In a time of uncertainty the mission offered a flawless approach to uncharted territory from launch to the quick “touch and go” or TAG maneuver to collect the sample from the 500-meter-wide asteroid called Bennu.
[RECAP: History made as NASA successfully tags asteroid Bennu to collect sample]
“This mission has almost been like clockwork,” spacecraft science team member and UCF Associate Prof. Kerri Donaldson Hanna said. “The launch window opens and then the rocket took off, right?”
As anyone in Florida knows, rocket launches can often face multiple delays but OSIRIS-REx was right on time. Since that day more than four years ago everything has really been going to plan.
Donaldson Hanna is one of two University of Central Florida faculty serving on the NASA mission, including UCF planetary scientist Humberto Campins. Both taught classes on Tuesday sharing the excitement with their students.
Launching from Cape Canaveral in September 2016 on a United Launch Alliance rocket, the passenger-van-sized spacecraft traveled for two years to catch up with asteroid Bennu, where it has been orbiting since December 2018 and preparing for a moment that would last seconds but provide a lifetime of information about our solar system.
OSIRIS-REx, which stands for Origins, Spectral Interpretation, Resource Identification, Security, Regolith Explorer, conducted the TAG maneuver just before 6:12 p.m. ET using its pogo-stick-like arm to push into asteroid, deploying a gas to stir up materials, hopefully and collect up to four and a half pounds of space rock and dust. The area on Bennu where it “tagged” the asteroid was nicknamed Nightingale.
“I can’t believe we actually pulled this off,” said the mission’s lead scientist Dante Lauretta, of the University of Arizona. “The spacecraft did everything it was supposed to do.”
Heather Enos, deputy scientist with University of Arizona, described the spacecraft move as “kissing the surface with a short touch-and-go" in just five seconds. It was all over before teams on Earth even knew it happened because of the time delay between Earth and Bennu.
“It was a great feeling," Campins said of the moment leading up to and after the TAG. "Because even though we were distributed here at NASA Goddard in Maryland, at Lockheed Martin in Colorado ... I’m in Tucson, and it was a great sense of camaraderie, and we were all expecting these results.”
Under normal circumstances more team members would have been there to celebrate at Mission Control for spacecraft builder Lockheed Martin and at the University of Arizona but with the coronavirus virtual events helped those who couldn’t be there stay in the loop and congratulate each other on the achievement.
Donaldson Hanna watched the final moments on her big screen TV at home while also on the team Zoom, meanwhile Campins, who was in Tuscon, Arizona was also on the team virtual chat.
“They were giving updates throughout the afternoon,” Donaldson Hanna said. "And everyone was sending, you know, words of encouragement and excitement and we could hear how each of the navigation images were coming down and how those looked.”

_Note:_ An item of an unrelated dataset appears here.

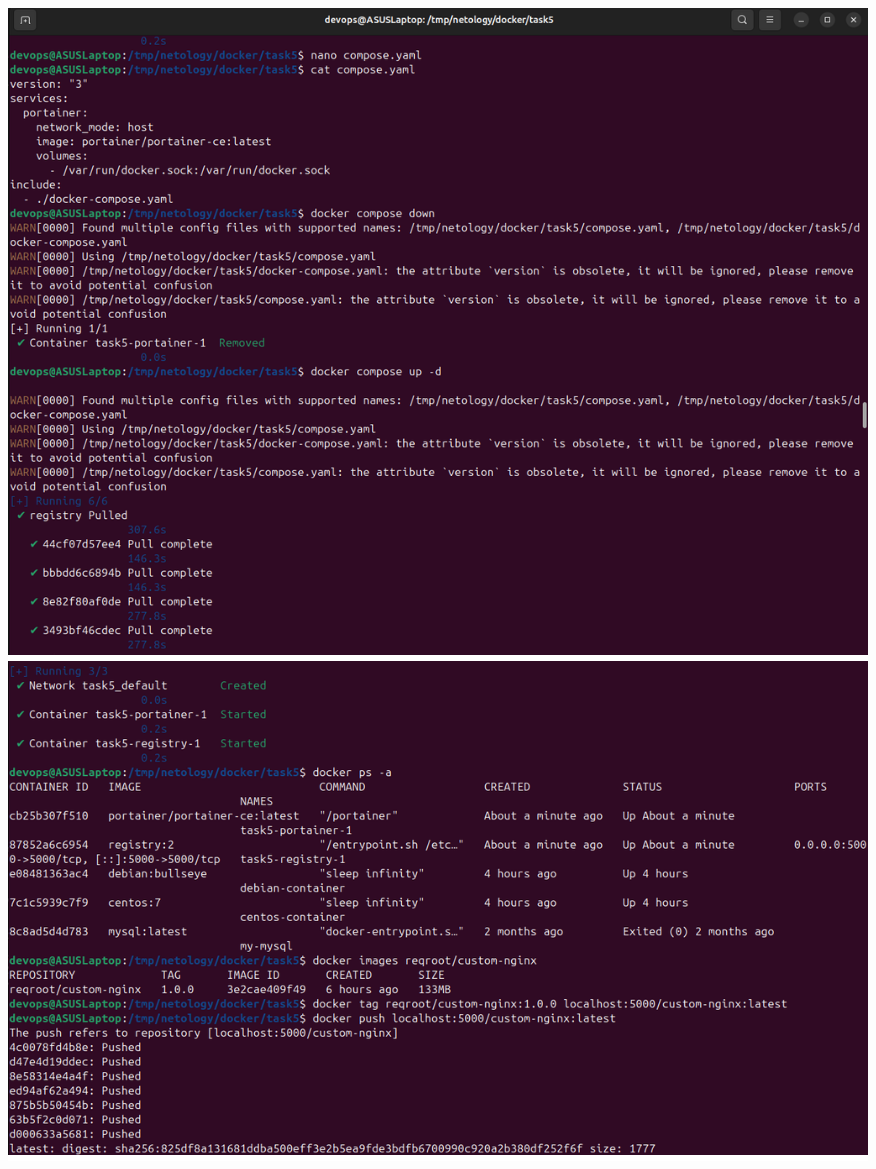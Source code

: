  ![ссылка на скриншот](https://github.com/Reqroot-pro/devops-netology/blob/main/virtualization/03/images/10.png)
 ![ссылка на скриншот](https://github.com/Reqroot-pro/devops-netology/blob/main/virtualization/03/images/11.png)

While it wasn’t the same as being there with the team the results will be worth it if the spacecraft collected between 60 grams and four pounds of Bennu to bring back to Earth.
“The main thing is we achieved the most dangerous phase of the mission,” Campins said. “We were just able to bring that spacecraft into a really rugged environment and sample that surface and move away safely.”

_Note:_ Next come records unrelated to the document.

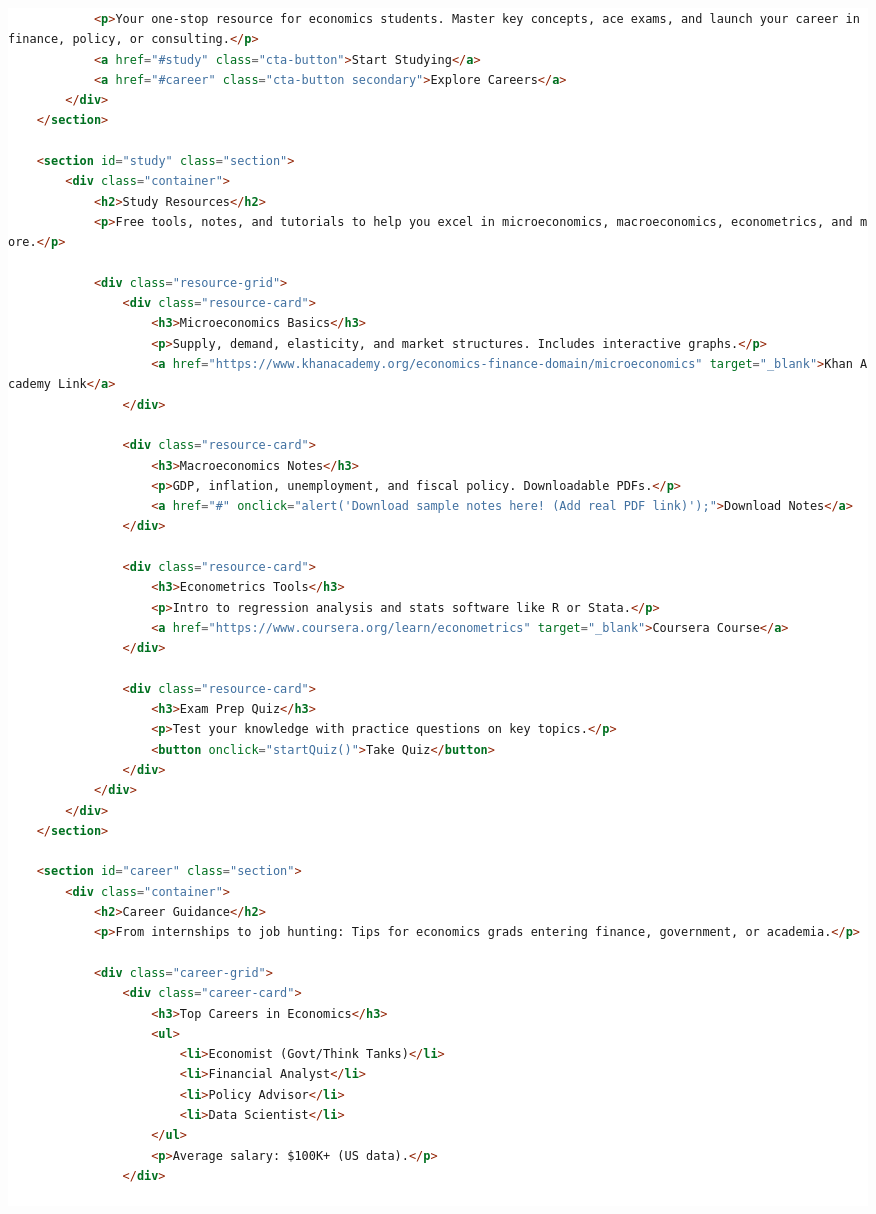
 ```html
            <p>Your one-stop resource for economics students. Master key concepts, ace exams, and launch your career in finance, policy, or consulting.</p>
            <a href="#study" class="cta-button">Start Studying</a>
            <a href="#career" class="cta-button secondary">Explore Careers</a>
        </div>
    </section>

    <section id="study" class="section">
        <div class="container">
            <h2>Study Resources</h2>
            <p>Free tools, notes, and tutorials to help you excel in microeconomics, macroeconomics, econometrics, and more.</p>
            
            <div class="resource-grid">
                <div class="resource-card">
                    <h3>Microeconomics Basics</h3>
                    <p>Supply, demand, elasticity, and market structures. Includes interactive graphs.</p>
                    <a href="https://www.khanacademy.org/economics-finance-domain/microeconomics" target="_blank">Khan Academy Link</a>
                </div>
                
                <div class="resource-card">
                    <h3>Macroeconomics Notes</h3>
                    <p>GDP, inflation, unemployment, and fiscal policy. Downloadable PDFs.</p>
                    <a href="#" onclick="alert('Download sample notes here! (Add real PDF link)');">Download Notes</a>
                </div>
                
                <div class="resource-card">
                    <h3>Econometrics Tools</h3>
                    <p>Intro to regression analysis and stats software like R or Stata.</p>
                    <a href="https://www.coursera.org/learn/econometrics" target="_blank">Coursera Course</a>
                </div>
                
                <div class="resource-card">
                    <h3>Exam Prep Quiz</h3>
                    <p>Test your knowledge with practice questions on key topics.</p>
                    <button onclick="startQuiz()">Take Quiz</button>
                </div>
            </div>
        </div>
    </section>

    <section id="career" class="section">
        <div class="container">
            <h2>Career Guidance</h2>
            <p>From internships to job hunting: Tips for economics grads entering finance, government, or academia.</p>
            
            <div class="career-grid">
                <div class="career-card">
                    <h3>Top Careers in Economics</h3>
                    <ul>
                        <li>Economist (Govt/Think Tanks)</li>
                        <li>Financial Analyst</li>
                        <li>Policy Advisor</li>
                        <li>Data Scientist</li>
                    </ul>
                    <p>Average salary: $100K+ (US data).</p>
                </div>
                
```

Next the spacecraft will perform a little twirl to help determine just how much it picked up from the rocky asteroid. That is expected to happen no earlier than Saturday.
The back-away burn is complete 🛑✅ I'm now moving to a safe distance away from Bennu. pic.twitter.com/bXk2ufSneS
— NASA's OSIRIS-REx (@OSIRISREx) October 20, 2020
Donaldson Hanna explained OSIRIS-REx will stick out the TAG arm, then “they’ll spin the spacecraft and use the understanding of the moment of inertia to estimate how much mass they collected and so at that point, that will decide if we have enough sample to return it to Earth, or if they’re going to have to try to do another TAG.”
Bennu was chosen for several reasons, including that it could one day-- in a very long time-- hit our home planet.
Studying the asteroid in space up close and when the asteroid sample is dropped on Earth in 2023 will help scientists learn how to deflect a potentially hazardous asteroid like it.
Besides the benefit to Earth’s security, Bennu is also full of clues to how our planet and others formed.
"It preserves the same composition that it had when it formed about 4.5 billion years ago,” Campins said. “And so that itself tells us about the conditions in the solar nebula, this cloud of gas and dust that form the planets and the sun.”
In the days to come, OSIRIS-REx will send back the closest pictures of the space rock yet offering a new round of discoveries to be made.